* **Work task**
Everything below from the line with "- 각 플로우는 독립적이므로 동시에 작성 가능" through the line with "- [ ] 공개 채널을 생성할 수 있다." should be copied exactly, and nothing else; leave out the pictures.

* **Supplied information**
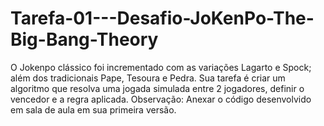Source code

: # Tarefa-01---Desafio-JoKenPo-The-Big-Bang-Theory
O Jokenpo clássico foi incrementado com as variações Lagarto e Spock; além dos tradicionais Pape, Tesoura e Pedra.  Sua tarefa é criar um algoritmo que resolva uma jogada simulada entre 2 jogadores, definir o vencedor e a regra aplicada.  Observação: Anexar o código desenvolvido em sala de aula em sua primeira versão.
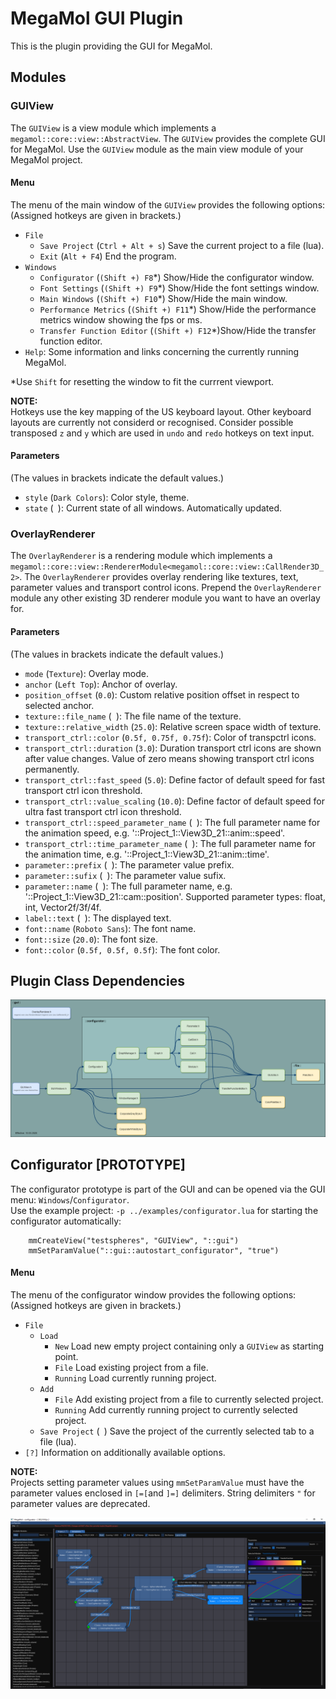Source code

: # MegaMol GUI Plugin

This is the plugin providing the GUI for MegaMol.

## Modules

### GUIView

The `GUIView` is a view module which implements a `megamol::core::view::AbstractView`. The `GUIView` provides the complete GUI for MegaMol. Use the `GUIView` module as the main view module of your MegaMol project. 

#### Menu

The menu of the main window of the `GUIView` provides the following options:
(Assigned hotkeys are given in brackets.)

* `File`
    * `Save Project` (`Ctrl + Alt + s`) Save the current project to a file (lua).
    * `Exit` (`Alt + F4`) End the program.
* `Windows` 
    * `Configurator` (`(Shift +) F8`*) Show/Hide the configurator window.
    * `Font Settings` (`(Shift +) F9`*) Show/Hide the font settings window.
    * `Main Windows` (`(Shift +) F10`*) Show/Hide the main window.
    * `Performance Metrics` (`(Shift +) F11`*) Show/Hide the performance metrics window showing the fps or ms.
    * `Transfer Function Editor` (`(Shift +) F12`*)Show/Hide the transfer function editor.
* `Help`: Some information and links concerning the currently running MegaMol.

*Use `Shift` for resetting the window to fit the currrent viewport.

**NOTE:**\
Hotkeys use the key mapping of the US keyboard layout. Other keyboard layouts are currently not considerd or recognised. Consider possible transposed `z` and `y` which are used in `undo` and `redo` hotkeys on text input.

#### Parameters

(The values in brackets indicate the default values.)

* `style` (`Dark Colors`): Color style, theme.
* `state` (` `): Current state of all windows. Automatically updated.

### OverlayRenderer

The `OverlayRenderer` is a rendering module which implements a `megamol::core::view::RendererModule<megamol::core::view::CallRender3D_2>`. The `OverlayRenderer` provides overlay rendering like textures, text, parameter values and transport control icons. Prepend the `OverlayRenderer` module any other existing 3D renderer module you want to have an overlay for. 

#### Parameters

(The values in brackets indicate the default values.)

* `mode` (`Texture`): Overlay mode.
* `anchor` (`Left Top`): Anchor of overlay.
* `position_offset` (`0.0`): Custom relative position offset in respect to selected anchor.
* `texture::file_name` (` `): The file name of the texture.
* `texture::relative_width` (`25.0`): Relative screen space width of texture.
* `transport_ctrl::color` (`0.5f, 0.75f, 0.75f`): Color of transpctrl icons.
* `transport_ctrl::duration` (`3.0`): Duration transport ctrl icons are shown after value changes. Value of zero means showing transport ctrl icons permanently.
* `transport_ctrl::fast_speed` (`5.0`): Define factor of default speed for fast transport ctrl icon threshold.
* `transport_ctrl::value_scaling` (`10.0`): Define factor of default speed for ultra fast transport ctrl icon threshold.
* `transport_ctrl::speed_parameter_name` (` `): The full parameter name for the animation speed, e.g. '::Project_1::View3D_21::anim::speed'.
* `transport_ctrl::time_parameter_name` (` `): The full parameter name for the animation time, e.g. '::Project_1::View3D_21::anim::time'.
* `parameter::prefix` (` `): The parameter value prefix.
* `parameter::sufix` (` `): The parameter value sufix.
* `parameter::name` (` `): The full parameter name, e.g. '::Project_1::View3D_21::cam::position'. Supported parameter types: float, int, Vector2f/3f/4f.
* `label::text` (` `): The displayed text.
* `font::name` (`Roboto Sans`): The font name.
* `font::size` (`20.0`): The font size.
* `font::color` (`0.5f, 0.5f, 0.5f`): The font color.

## Plugin Class Dependencies

![gui plugin class dependencies](class_dependencies.png)

## Configurator [PROTOTYPE]

The configurator prototype is part of the GUI and can be opened via the GUI menu: `Windows`/`Configurator`.\
Use the example project: `-p ../examples/configurator.lua` for starting the configurator automatically:

        mmCreateView("testspheres", "GUIView", "::gui")
        mmSetParamValue("::gui::autostart_configurator", "true")

#### Menu

The menu of the configurator window provides the following options:
(Assigned hotkeys are given in brackets.)

* `File`
    * `Load` 
        * `New` Load new empty project containing only a `GUIView` as starting point.
        * `File` Load existing project from a file.
        * `Running` Load currently running project.
    * `Add` 
        * `File` Add existing project from a file to currently selected project.
        * `Running` Add currently running project to currently selected project.
    * `Save Project` (` `) Save the project of the currently selected tab to a file (lua).
* `[?]` Information on additionally available options.

**NOTE:**\
Projects setting parameter values using `mmSetParamValue` must have the parameter values enclosed in `[=[`and `]=]` delimiters. String delimiters `"` for parameter values are deprecated.

![configurator demo picture](configurator.png)

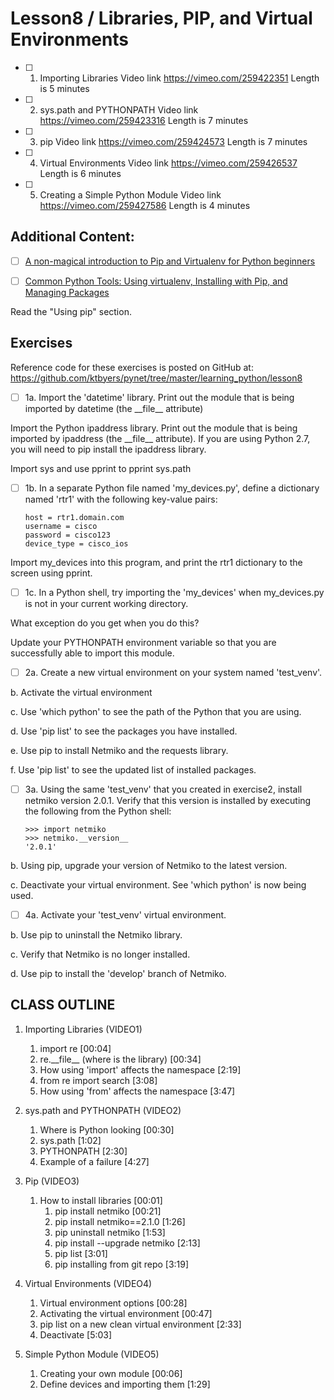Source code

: # Lesson8 / Libraries, PIP, and Virtual Environments

- [ ] 1. Importing Libraries
Video link https://vimeo.com/259422351
Length is 5 minutes
 
- [ ] 2. sys.path and PYTHONPATH
Video link https://vimeo.com/259423316
Length is 7 minutes
 
- [ ] 3. pip
Video link https://vimeo.com/259424573
Length is 7 minutes
 
- [ ] 4. Virtual Environments
Video link https://vimeo.com/259426537
Length is 6 minutes
 
- [ ] 5. Creating a Simple Python Module
Video link https://vimeo.com/259427586
Length is 4 minutes


## Additional Content:

- [ ] [A non-magical introduction to Pip and Virtualenv for Python beginners​](https://www.dabapps.com/blog/introduction-to-pip-and-virtualenv-python/)

- [ ] [Common Python Tools: Using virtualenv, Installing with Pip, and Managing Packages​](https://www.digitalocean.com/community/tutorials/common-python-tools-using-virtualenv-installing-with-pip-and-managing-packages)

Read the "Using pip" section.


## Exercises

Reference code for these exercises is posted on GitHub at:
https://github.com/ktbyers/pynet/tree/master/learning_python/lesson8


- [ ] 1a. Import the 'datetime' library. Print out the module that is being imported by datetime (the \_\_file\_\_ attribute)

Import the Python ipaddress library. Print out the module that is being imported by ipaddress (the \_\_file\_\_ attribute). If you are using Python 2.7, you will need to pip install the ipaddress library.

Import sys and use pprint to pprint sys.path


- [ ] 1b. In a separate Python file named 'my_devices.py', define a dictionary named 'rtr1' with the following key-value pairs:

      host = rtr1.domain.com
      username = cisco
      password = cisco123
      device_type = cisco_ios

Import my_devices into this program, and print the rtr1 dictionary to the screen using pprint.


- [ ] 1c. In a Python shell, try importing the 'my_devices' when my_devices.py is not in your current working directory.

What exception do you get when you do this?

Update your PYTHONPATH environment variable so that you are successfully able to import this module.


- [ ] 2a. Create a new virtual environment on your system named 'test_venv'.

b. Activate the virtual environment

c. Use 'which python' to see the path of the Python that you are using.

d. Use 'pip list' to see the packages you have installed.

e. Use pip to install Netmiko and the requests library.

f. Use 'pip list' to see the updated list of installed packages.


- [ ] 3a. Using the same 'test_venv' that you created in exercise2, install netmiko version 2.0.1. Verify that this version is installed by executing the following from the Python shell:

      >>> import netmiko
      >>> netmiko.__version__
      '2.0.1'

b. Using pip, upgrade your version of Netmiko to the latest version.

c. Deactivate your virtual environment. See 'which python' is now being used.


- [ ] 4a. Activate your 'test_venv' virtual environment.

b. Use pip to uninstall the Netmiko library.

c. Verify that Netmiko is no longer installed.

d. Use pip to install the 'develop' branch of Netmiko.


## CLASS OUTLINE
1. Importing Libraries (VIDEO1)
   1. import re   [00:04]
   2. re.\_\_file\_\_   (where is the library)   [00:34]
   3. How using 'import' affects the namespace   [2:19]
   4. from re import search   [3:08]
   5. How using 'from' affects the namespace   [3:47]

2. sys.path and PYTHONPATH (VIDEO2)
   1. Where is Python looking   [00:30]
   2. sys.path   [1:02]
   3. PYTHONPATH   [2:30]
   4. Example of a failure   [4:27]

3. Pip (VIDEO3)
   1. How to install libraries   [00:01]
      1. pip install netmiko   [00:21]
      2. pip install netmiko==2.1.0   [1:26]
      3. pip uninstall netmiko   [1:53]
      4. pip install --upgrade netmiko   [2:13]
      5. pip list   [3:01]
      6. pip installing from git repo   [3:19]

4. Virtual Environments (VIDEO4)
   1. Virtual environment options   [00:28]
   2. Activating the virtual environment   [00:47]
   3. pip list on a new clean virtual environment   [2:33]
   4. Deactivate   [5:03]

5. Simple Python Module (VIDEO5)
   1. Creating your own module   [00:06]
   2. Define devices and importing them   [1:29]
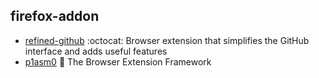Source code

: ## firefox-addon

- [refined-github](https://github.com/refined-github/refined-github) :octocat: Browser extension that simplifies the GitHub interface and adds useful features
- [p1asm0](https://github.com/PlasmoHQ/plasmo) 🧩 The Browser Extension Framework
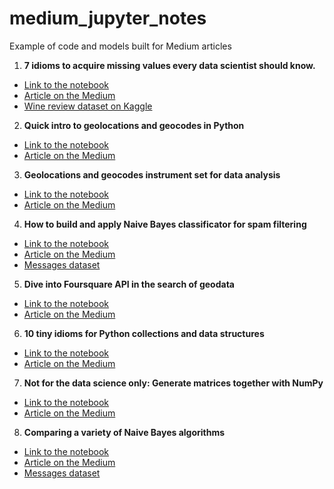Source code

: # medium_jupyter_notes
Example of code and models built for Medium articles

1. <b>7 idioms to acquire missing values every data scientist should know.</b>
* [Link to the notebook](missing_data_idioms/missing-data-tips.ipynb)
* [Article on the Medium](https://towardsdatascience.com/7-idioms-to-acquire-missing-values-every-data-scientist-should-know-2edf4224360c?source=friends_link&sk=e7f9dde978860ed292af79e52313fb45)
* [Wine review dataset on Kaggle](https://www.kaggle.com/zynicide/wine-reviews)

2. <b>Quick intro to geolocations and geocodes in Python</b>
* [Link to the notebook](geocode_and_distance/geocode-and-distance.ipynb)
* [Article on the Medium](https://medium.com/better-programming/geolocation-and-geocodes-in-python-e71e056ffaea?source=friends_link&sk=fa0e5c35f58eda5e839f0120998c3a9e)

3. <b>Geolocations and geocodes instrument set for data analysis</b>
* [Link to the notebook](geolocation_for_analysis/geolocations-for-analysis.ipynb)
* [Article on the Medium](https://towardsdatascience.com/geolocations-and-geocodes-instrument-set-for-data-analysis-5eb4e33a1677?source=friends_link&sk=e2adfaf06bcef6e207088848d16cb3db)

4. <b>How to build and apply Naive Bayes classificator for spam filtering</b>
* [Link to the notebook](naive_bayes_filter/bayes-classificator.ipynb)
* [Article on the Medium](https://towardsdatascience.com/how-to-build-and-apply-naive-bayes-classification-for-spam-filtering-2b8d3308501?source=friends_link&sk=b49e979c2457cc493614e50377b83d88)
* [Messages dataset](https://archive.ics.uci.edu/ml/datasets/sms+spam+collection)

5. <b>Dive into Foursquare API in the search of geodata</b>
* [Link to the notebook](dive_into_foursquare/foursquare_api_dataset.ipynb)
* [Article on the Medium](https://medium.com/analytics-vidhya/dive-into-foursquareapi-in-the-search-of-geodata-c9e11661b194?source=friends_link&sk=8eb7a2ca59a99ad85b3b76a3b4c26bc4)

6. <b>10 tiny idioms for Python collections and data structures</b>
* [Link to the notebook](python_tiny_tips/containers-tips.ipynb)
* [Article on the Medium](https://medium.com/better-programming/10-tiny-python-idioms-for-collections-and-data-structures-2f0d2923832?source=friends_link&sk=9529b4e8f3ed105973f33722414325e6)

7. <b>Not for the data science only: Generate matrices together with NumPy</b>
* [Link to the notebook](matrices_generation/generate-matrices.ipynb)
* [Article on the Medium](https://towardsdatascience.com/not-for-the-data-science-only-generate-matrices-together-with-numpy-d33f03d8875f?source=friends_link&sk=3c86f684dd75b74aee10f7dcd2f5be1f)

8. <b>Comparing a variety of Naive Bayes algorithms</b>
* [Link to the notebook](scikit_bayes/scikit-bayes.ipynb)
* [Article on the Medium](https://towardsdatascience.com/comparing-a-variety-of-naive-bayes-classification-algorithms-fc5fa298379e?source=friends_link&sk=ab4fe9d0517734b429070b1b5f9b17cc)
* [Messages dataset](https://archive.ics.uci.edu/ml/datasets/sms+spam+collection)

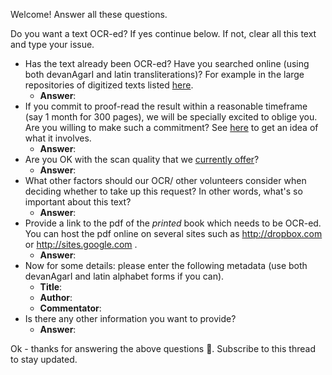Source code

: Welcome! Answer all these questions.

Do you want a text OCR-ed? If yes continue below. If not, clear all this text and type your issue.

* Has the text already been OCR-ed? Have you searched online (using both devanAgarI and latin transliterations)? For example in the large repositories of digitized texts listed [here](https://sites.google.com/site/samskrtamsfo/home/prakashanani/pathyam#TOC---Digitized-texts).
  * __Answer__:
* If you commit to proof-read the result within a reasonable timeframe (say 1 month for 300 pages), we will be specially excited to oblige you. Are you willing to make such a commitment? See [here](https://sites.google.com/site/sanskritcode/ocr/3-corrections) to get an idea of what it involves.
  * __Answer__:
* Are you OK with the scan quality that we [currently offer](https://sites.google.com/site/sanskritcode/ocr/0-introduction#TOC-What-scan-quality-can-you-currently-offer-)?
  * __Answer__:
* What other factors should our OCR/ other volunteers consider when deciding whether to take up this request? In other words, what's so important about this text?
  * __Answer__:
* Provide a link to the pdf of the *printed* book which needs to be OCR-ed. You can host the pdf online on several sites such as <http://dropbox.com> or <http://sites.google.com> .
  * __Answer__:
* Now for some details: please enter the following metadata (use both devanAgarI and latin alphabet forms if you can).
  * __Title__:
  * __Author__:
  * __Commentator__:
* Is there any other information you want to provide?
  * __Answer__:

Ok - thanks for answering the above questions 🙏. Subscribe to this thread to stay updated.

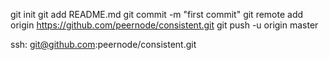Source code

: git init
git add README.md
git commit -m "first commit"
git remote add origin https://github.com/peernode/consistent.git
git push -u origin master

ssh: git@github.com:peernode/consistent.git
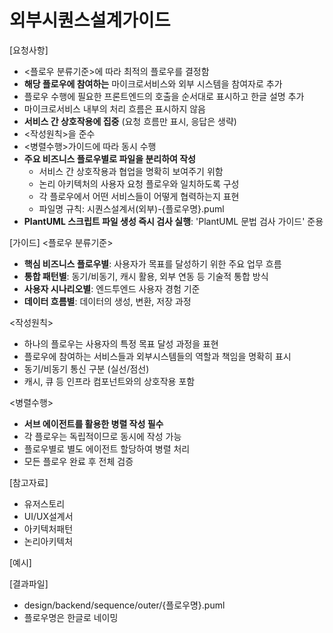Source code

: # 외부시퀀스설계가이드 

[요청사항]
- <플로우 분류기준>에 따라 최적의 플로우를 결정함  
- **해당 플로우에 참여하는** 마이크로서비스와 외부 시스템을 참여자로 추가
- 플로우 수행에 필요한 프론트엔드의 호출을 순서대로 표시하고 한글 설명 추가
- 마이크로서비스 내부의 처리 흐름은 표시하지 않음
- **서비스 간 상호작용에 집중** (요청 흐름만 표시, 응답은 생략)
- <작성원칙>을 준수
- <병렬수행>가이드에 따라 동시 수행 
- **주요 비즈니스 플로우별로 파일을 분리하여 작성**
  - 서비스 간 상호작용과 협업을 명확히 보여주기 위함
  - 논리 아키텍처의 사용자 요청 플로우와 일치하도록 구성
  - 각 플로우에서 어떤 서비스들이 어떻게 협력하는지 표현
  - 파일명 규칙: 시퀀스설계서(외부)-{플로우명}.puml
- **PlantUML 스크립트 파일 생성 즉시 검사 실행**: 'PlantUML 문법 검사  가이드' 준용 

[가이드]
<플로우 분류기준>
- **핵심 비즈니스 플로우별**: 사용자가 목표를 달성하기 위한 주요 업무 흐름
- **통합 패턴별**: 동기/비동기, 캐시 활용, 외부 연동 등 기술적 통합 방식
- **사용자 시나리오별**: 엔드투엔드 사용자 경험 기준
- **데이터 흐름별**: 데이터의 생성, 변환, 저장 과정

<작성원칙>
- 하나의 플로우는 사용자의 특정 목표 달성 과정을 표현
- 플로우에 참여하는 서비스들과 외부시스템들의 역할과 책임을 명확히 표시
- 동기/비동기 통신 구분 (실선/점선)
- 캐시, 큐 등 인프라 컴포넌트와의 상호작용 포함

<병렬수행>
- **서브 에이전트를 활용한 병렬 작성 필수**
- 각 플로우는 독립적이므로 동시에 작성 가능
- 플로우별로 별도 에이전트 할당하여 병렬 처리
- 모든 플로우 완료 후 전체 검증

[참고자료]
- 유저스토리
- UI/UX설계서
- 아키텍처패턴
- 논리아키텍처

[예시]


[결과파일]
- design/backend/sequence/outer/{플로우명}.puml
- 플로우명은 한글로 네이밍 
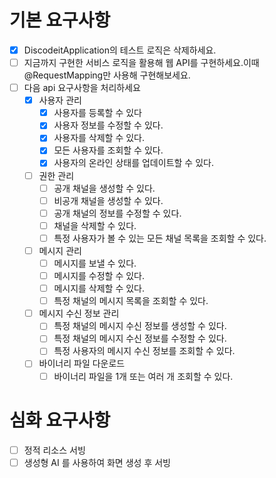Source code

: # 기본 요구사항
- [x] DiscodeitApplication의 테스트 로직은 삭제하세요.
- [ ] 지금까지 구현한 서비스 로직을 활용해 웹 API를 구현하세요.이때 @RequestMapping만 사용해 구현해보세요.
- [ ] 다음 api 요구사항을 처리하세요
  - [x] 사용자 관리
    - [x] 사용자를 등록할 수 있다
    - [x] 사용자 정보를 수정할 수 있다.
    - [x] 사용자를 삭제할 수 있다.
    - [x] 모든 사용자를 조회할 수 있다.
    - [x] 사용자의 온라인 상태를 업데이트할 수 있다.
  - [ ] 권한 관리
    - [ ] 공개 채널을 생성할 수 있다.
    - [ ] 비공개 채널을 생성할 수 있다.
    - [ ] 공개 채널의 정보를 수정할 수 있다.
    - [ ] 채널을 삭제할 수 있다.
    - [ ] 특정 사용자가 볼 수 있는 모든 채널 목록을 조회할 수 있다.
  - [ ] 메시지 관리
    - [ ] 메시지를 보낼 수 있다.
    - [ ] 메시지를 수정할 수 있다.
    - [ ] 메시지를 삭제할 수 있다.
    - [ ] 특정 채널의 메시지 목록을 조회할 수 있다.
  - [ ] 메시지 수신 정보 관리
    - [ ] 특정 채널의 메시지 수신 정보를 생성할 수 있다.
    - [ ] 특정 채널의 메시지 수신 정보를 수정할 수 있다.
    - [ ] 특정 사용자의 메시지 수신 정보를 조회할 수 있다.
  - [ ] 바이너리 파일 다운로드
    - [ ] 바이너리 파일을 1개 또는 여러 개 조회할 수 있다.

# 심화 요구사항
- [ ] 정적 리소스 서빙
- [ ] 생성형 AI 를 사용하여 화면 생성 후 서빙
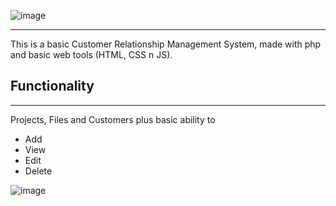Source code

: ![image](https://github.com/craig-tanaka/Basic-PHP-CRM/assets/28308109/f100b014-5752-4585-820a-e1883aca7587)
***
This is a basic Customer Relationship Management System, made with php and basic web tools (HTML, CSS n JS).

## Functionality
***
Projects, Files and Customers plus basic ability to
* Add
* View
* Edit
* Delete

![image](https://github.com/craig-tanaka/Basic-PHP-CRM/assets/28308109/7eb74e43-e65f-4402-96a6-f1a569cf2302)

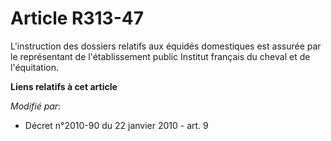 # Article R313-47

L'instruction des dossiers relatifs aux équidés domestiques est assurée par le représentant de l'établissement public
Institut français du cheval et de l'équitation.

**Liens relatifs à cet article**

_Modifié par_:

  - Décret n°2010-90 du 22 janvier 2010 - art. 9
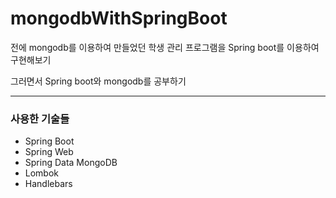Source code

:# mongodbWithSpringBoot

전에 mongodb를 이용하여 만들었던 학생 관리 프로그램을 Spring boot를 이용하여 구현해보기

그러면서 Spring boot와 mongodb를 공부하기

------
### 사용한 기술들
* Spring Boot
* Spring Web
* Spring Data MongoDB
* Lombok
* Handlebars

* **Solution to this task**
- 각 플로우는 독립적이므로 동시에 작성 가능
- 플로우별로 별도 에이전트 할당하여 병렬 처리
- 모든 플로우 완료 후 전체 검증

[참고자료]
- 유저스토리
- UI/UX설계서
- 아키텍처패턴
- 논리아키텍처

[예시]


[결과파일]
- design/backend/sequence/outer/{플로우명}.puml
- 플로우명은 한글로 네이밍 
Source code

: # 기본 요구사항
- [x] DiscodeitApplication의 테스트 로직은 삭제하세요.
- [ ] 지금까지 구현한 서비스 로직을 활용해 웹 API를 구현하세요.이때 @RequestMapping만 사용해 구현해보세요.
- [ ] 다음 api 요구사항을 처리하세요
  - [x] 사용자 관리
    - [x] 사용자를 등록할 수 있다
    - [x] 사용자 정보를 수정할 수 있다.
    - [x] 사용자를 삭제할 수 있다.
    - [x] 모든 사용자를 조회할 수 있다.
    - [x] 사용자의 온라인 상태를 업데이트할 수 있다.
  - [ ] 권한 관리
    - [ ] 공개 채널을 생성할 수 있다.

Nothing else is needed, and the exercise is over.